Here is something Rev also shared with me.
“I remember talking with some occupationist for a long time and eventually he told me he just thought occupying buildings was fun cause it was a rush. I had shared with him some of my experiences with extremely poor folks trying to help them organize.”
-Rev
It is for this reason that I do not mean to suggest that we turn a blind eye to obviously fruitless actions. We should not abandon our principled differences with the practices of others, but we must approach people who seriously take it upon themselves to fight to bring about good with this basic understanding. It is only through engaging in dialogue can we realistically get at the root of a person’s understanding of the world we live in.
This is a two-way road which requires the mutual acknowledgment of struggle. We in the revolutionary left are quite familiar with attitudes of dismissal from reactionaries and liberals. This is a situation where one party is not acknowledging the very real struggles of the other. Although from the non-revolutionary’s perspective, they are dismissing far more than they are usually aware of. In the mind of a liberal they have only become aware politically and emotionally of the struggles and issues deemed appropriate by the ruling class. Their environmental stimuli are carefully constructed by news corporations, the government, advertising companies, and the businessmen in wall street frantically tearing at the economy. This environment is a conscious one, intent on blinding a population from true causal forces in society and directing their consciousness towards consumption and apathy. This is worlds apart from the environmental stimuli of oppression and injustice. People are products of each of these environmental stimuli and it is this fact that sets the foundation for our countless political programs which interpret our world. This a dialectic we must accept.
The Liberal movement at best becomes aware of the symptoms of oppression. The revolutionary movement is devoted to uncovering the causes of oppression.
As I said in Part 1:
“This is not to say that some political differences are not justified. Some people do truly hold reactionary beliefs, some people are violently hostile to certain political programs and are to be avoided.

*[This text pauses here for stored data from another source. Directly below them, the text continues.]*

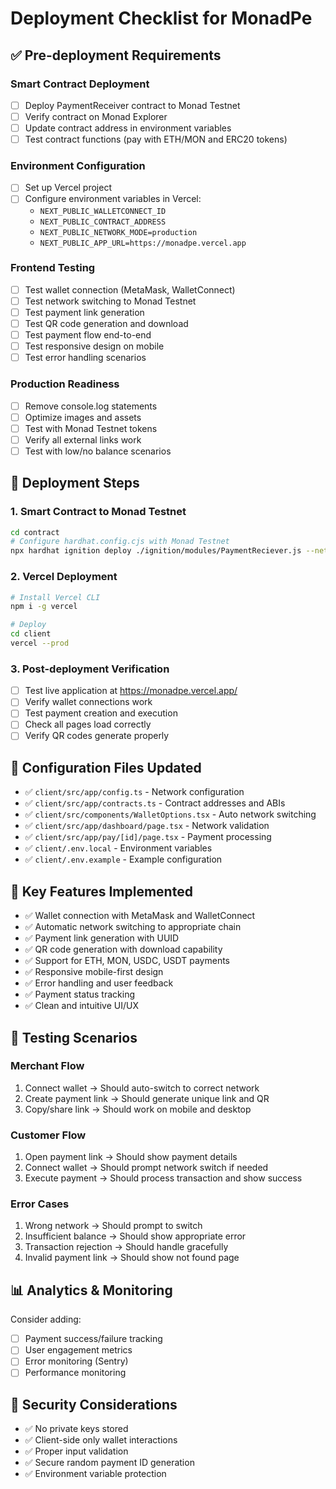 # Deployment Checklist for MonadPe

## ✅ Pre-deployment Requirements

### Smart Contract Deployment
- [ ] Deploy PaymentReceiver contract to Monad Testnet
- [ ] Verify contract on Monad Explorer
- [ ] Update contract address in environment variables
- [ ] Test contract functions (pay with ETH/MON and ERC20 tokens)

### Environment Configuration
- [ ] Set up Vercel project
- [ ] Configure environment variables in Vercel:
  - `NEXT_PUBLIC_WALLETCONNECT_ID`
  - `NEXT_PUBLIC_CONTRACT_ADDRESS` 
  - `NEXT_PUBLIC_NETWORK_MODE=production`
  - `NEXT_PUBLIC_APP_URL=https://monadpe.vercel.app`

### Frontend Testing
- [ ] Test wallet connection (MetaMask, WalletConnect)
- [ ] Test network switching to Monad Testnet
- [ ] Test payment link generation
- [ ] Test QR code generation and download
- [ ] Test payment flow end-to-end
- [ ] Test responsive design on mobile
- [ ] Test error handling scenarios

### Production Readiness
- [ ] Remove console.log statements
- [ ] Optimize images and assets
- [ ] Test with Monad Testnet tokens
- [ ] Verify all external links work
- [ ] Test with low/no balance scenarios

## 🚀 Deployment Steps

### 1. Smart Contract to Monad Testnet

```bash
cd contract
# Configure hardhat.config.cjs with Monad Testnet
npx hardhat ignition deploy ./ignition/modules/PaymentReciever.js --network monadTestnet
```

### 2. Vercel Deployment

```bash
# Install Vercel CLI
npm i -g vercel

# Deploy
cd client
vercel --prod
```

### 3. Post-deployment Verification

- [ ] Test live application at https://monadpe.vercel.app/
- [ ] Verify wallet connections work
- [ ] Test payment creation and execution
- [ ] Check all pages load correctly
- [ ] Verify QR codes generate properly

## 🔧 Configuration Files Updated

- ✅ `client/src/app/config.ts` - Network configuration
- ✅ `client/src/app/contracts.ts` - Contract addresses and ABIs  
- ✅ `client/src/components/WalletOptions.tsx` - Auto network switching
- ✅ `client/src/app/dashboard/page.tsx` - Network validation
- ✅ `client/src/app/pay/[id]/page.tsx` - Payment processing
- ✅ `client/.env.local` - Environment variables
- ✅ `client/.env.example` - Example configuration

## 📱 Key Features Implemented

- ✅ Wallet connection with MetaMask and WalletConnect
- ✅ Automatic network switching to appropriate chain
- ✅ Payment link generation with UUID
- ✅ QR code generation with download capability
- ✅ Support for ETH, MON, USDC, USDT payments
- ✅ Responsive mobile-first design
- ✅ Error handling and user feedback
- ✅ Payment status tracking
- ✅ Clean and intuitive UI/UX

## 🧪 Testing Scenarios

### Merchant Flow
1. Connect wallet → Should auto-switch to correct network
2. Create payment link → Should generate unique link and QR
3. Copy/share link → Should work on mobile and desktop

### Customer Flow  
1. Open payment link → Should show payment details
2. Connect wallet → Should prompt network switch if needed
3. Execute payment → Should process transaction and show success

### Error Cases
1. Wrong network → Should prompt to switch
2. Insufficient balance → Should show appropriate error
3. Transaction rejection → Should handle gracefully
4. Invalid payment link → Should show not found page

## 📊 Analytics & Monitoring

Consider adding:
- [ ] Payment success/failure tracking
- [ ] User engagement metrics
- [ ] Error monitoring (Sentry)
- [ ] Performance monitoring

## 🔐 Security Considerations

- ✅ No private keys stored
- ✅ Client-side only wallet interactions
- ✅ Proper input validation
- ✅ Secure random payment ID generation
- ✅ Environment variable protection
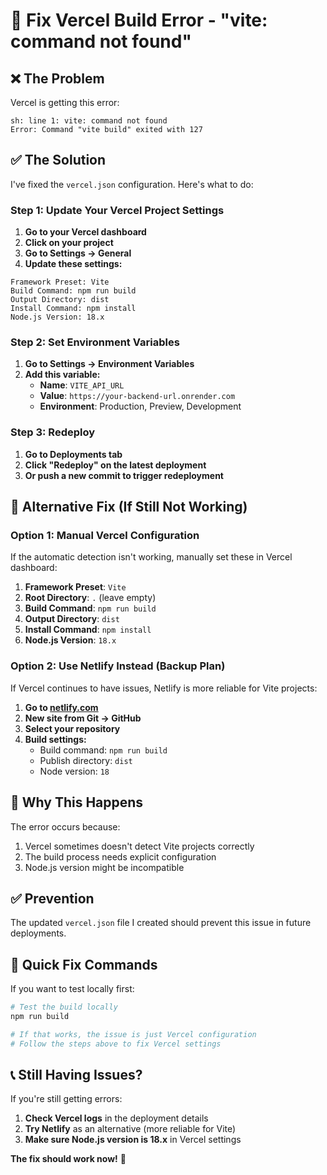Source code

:# 🔧 Fix Vercel Build Error - "vite: command not found"

## ❌ The Problem
Vercel is getting this error:
```
sh: line 1: vite: command not found
Error: Command "vite build" exited with 127
```

## ✅ The Solution

I've fixed the `vercel.json` configuration. Here's what to do:

### Step 1: Update Your Vercel Project Settings

1. **Go to your Vercel dashboard**
2. **Click on your project**
3. **Go to Settings → General**
4. **Update these settings:**

```
Framework Preset: Vite
Build Command: npm run build
Output Directory: dist
Install Command: npm install
Node.js Version: 18.x
```

### Step 2: Set Environment Variables

1. **Go to Settings → Environment Variables**
2. **Add this variable:**
   - **Name**: `VITE_API_URL`
   - **Value**: `https://your-backend-url.onrender.com`
   - **Environment**: Production, Preview, Development

### Step 3: Redeploy

1. **Go to Deployments tab**
2. **Click "Redeploy" on the latest deployment**
3. **Or push a new commit to trigger redeployment**

## 🔧 Alternative Fix (If Still Not Working)

### Option 1: Manual Vercel Configuration

If the automatic detection isn't working, manually set these in Vercel dashboard:

1. **Framework Preset**: `Vite`
2. **Root Directory**: `.` (leave empty)
3. **Build Command**: `npm run build`
4. **Output Directory**: `dist`
5. **Install Command**: `npm install`
6. **Node.js Version**: `18.x`

### Option 2: Use Netlify Instead (Backup Plan)

If Vercel continues to have issues, Netlify is more reliable for Vite projects:

1. **Go to [netlify.com](https://netlify.com)**
2. **New site from Git → GitHub**
3. **Select your repository**
4. **Build settings:**
   - Build command: `npm run build`
   - Publish directory: `dist`
   - Node version: `18`

## 🎯 Why This Happens

The error occurs because:
1. Vercel sometimes doesn't detect Vite projects correctly
2. The build process needs explicit configuration
3. Node.js version might be incompatible

## ✅ Prevention

The updated `vercel.json` file I created should prevent this issue in future deployments.

## 🚀 Quick Fix Commands

If you want to test locally first:

```bash
# Test the build locally
npm run build

# If that works, the issue is just Vercel configuration
# Follow the steps above to fix Vercel settings
```

## 📞 Still Having Issues?

If you're still getting errors:

1. **Check Vercel logs** in the deployment details
2. **Try Netlify** as an alternative (more reliable for Vite)
3. **Make sure Node.js version is 18.x** in Vercel settings

**The fix should work now!** 🎉





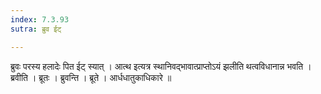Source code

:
 ```yaml
---
index: 7.3.93
sutra: ब्रुव ईट्

---
```

 ब्रुवः परस्य हलादेः पित ईट् स्यात् । आत्थ इत्यत्र स्थानिवद्भावात्प्राप्तोऽयं झलीति थत्वविधानान्न भवति । ब्रवीति । ब्रूतः । ब्रुवन्ति । ब्रूते । आर्धधातुकाधिकारे ॥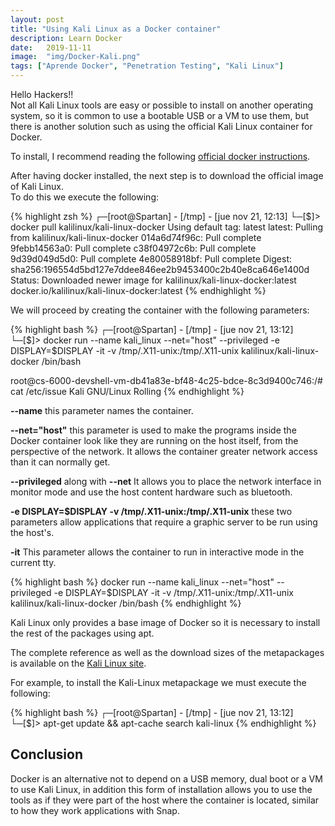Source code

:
 ```yaml
---
layout: post
title: "Using Kali Linux as a Docker container"
description: Learn Docker
date:   2019-11-11
image:  "img/Docker-Kali.png"
tags: ["Aprende Docker", "Penetration Testing", "Kali Linux"]
---
```


Hello Hackers!!  
Not all Kali Linux tools are easy or possible to install on another operating system, so it is common to use a bootable USB or a VM to use them, but there is another solution such as using the official Kali Linux container for Docker.  

To install, I recommend reading the following [official docker instructions](https://docs.docker.com/install/).  

After having docker installed, the next step is to download the official image of Kali Linux.  
To do this we execute the following:  

{% highlight zsh %}
┌─[root@Spartan] - [/tmp] - [jue nov 21, 12:13]
└─[$]> docker pull kalilinux/kali-linux-docker
Using default tag: latest
latest: Pulling from kalilinux/kali-linux-docker
014a6d74f96c: Pull complete
9febb14563a0: Pull complete
c38f04972c6b: Pull complete
9d39d049d5d0: Pull complete
4e80058918bf: Pull complete
Digest: sha256:196554d5bd127e7ddee846ee2b9453400c2b40e8ca646e1400d
Status: Downloaded newer image for kalilinux/kali-linux-docker:latest
docker.io/kalilinux/kali-linux-docker:latest
{% endhighlight %}

We will proceed by creating the container with the following parameters:  

{% highlight bash %}
┌─[root@Spartan] - [/tmp] - [jue nov 21, 13:12]
└─[$]> docker run --name kali_linux --net="host" --privileged -e DISPLAY=$DISPLAY -it -v /tmp/.X11-unix:/tmp/.X11-unix kalilinux/kali-linux-docker /bin/bash

root@cs-6000-devshell-vm-db41a83e-bf48-4c25-bdce-8c3d9400c746:/# cat /etc/issue
Kali GNU/Linux Rolling 
{% endhighlight %}

**--name** this parameter names the container.  

**--net="host"** this parameter is used to make the programs inside the Docker container look like they are running on the host itself, from the perspective of the network. It allows the container greater network access than it can normally get.  

**--privileged** along with **--net** It allows you to place the network interface in monitor mode and use the host content hardware such as bluetooth.  

**-e DISPLAY=$DISPLAY -v /tmp/.X11-unix:/tmp/.X11-unix** these two parameters allow applications that require a graphic server to be run using the host's.  

**-it** This parameter allows the container to run in interactive mode in the current tty.  

{% highlight bash %}
docker run --name kali_linux --net="host" --privileged -e DISPLAY=$DISPLAY -it -v /tmp/.X11-unix:/tmp/.X11-unix kalilinux/kali-linux-docker /bin/bash
{% endhighlight %}

Kali Linux only provides a base image of Docker so it is necessary to install the rest of the packages using apt.  

The complete reference as well as the download sizes of the metapackages is available on the [Kali Linux site](https://www.kali.org/news/kali-linux-metapackages/).  

For example, to install the Kali-Linux metapackage we must execute the following:  

{% highlight bash %}
┌─[root@Spartan] - [/tmp] - [jue nov 21, 13:12]
└─[$]> apt-get update && apt-cache search kali-linux
{% endhighlight %}

## Conclusion
Docker is an alternative not to depend on a USB memory, dual boot or a VM to use Kali Linux, in addition this form of installation allows you to use the tools as if they were part of the host where the container is located, similar to how they work applications with Snap.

However, regarding sectarianism where leftists with very similar goals refuse to work with and vilify each other, [the unconscious processing] of emotional processing plays a large role, blinding us to our similarities and possible opportunities for collaboration. Thus marks a reason for deconstruction of political differences through NeuroPolitics. By engaging in a calm dialogue where an individual’s reasons for believing what he or she believes and their first impression of another person’s political program is revealed, we can deconstruct what would otherwise fuel political hostility.”
As a reminder, in part 2 I’ll lay out these strategies concretely and draw from Paulo Freire’s “Pedagogy of the Oppressed.”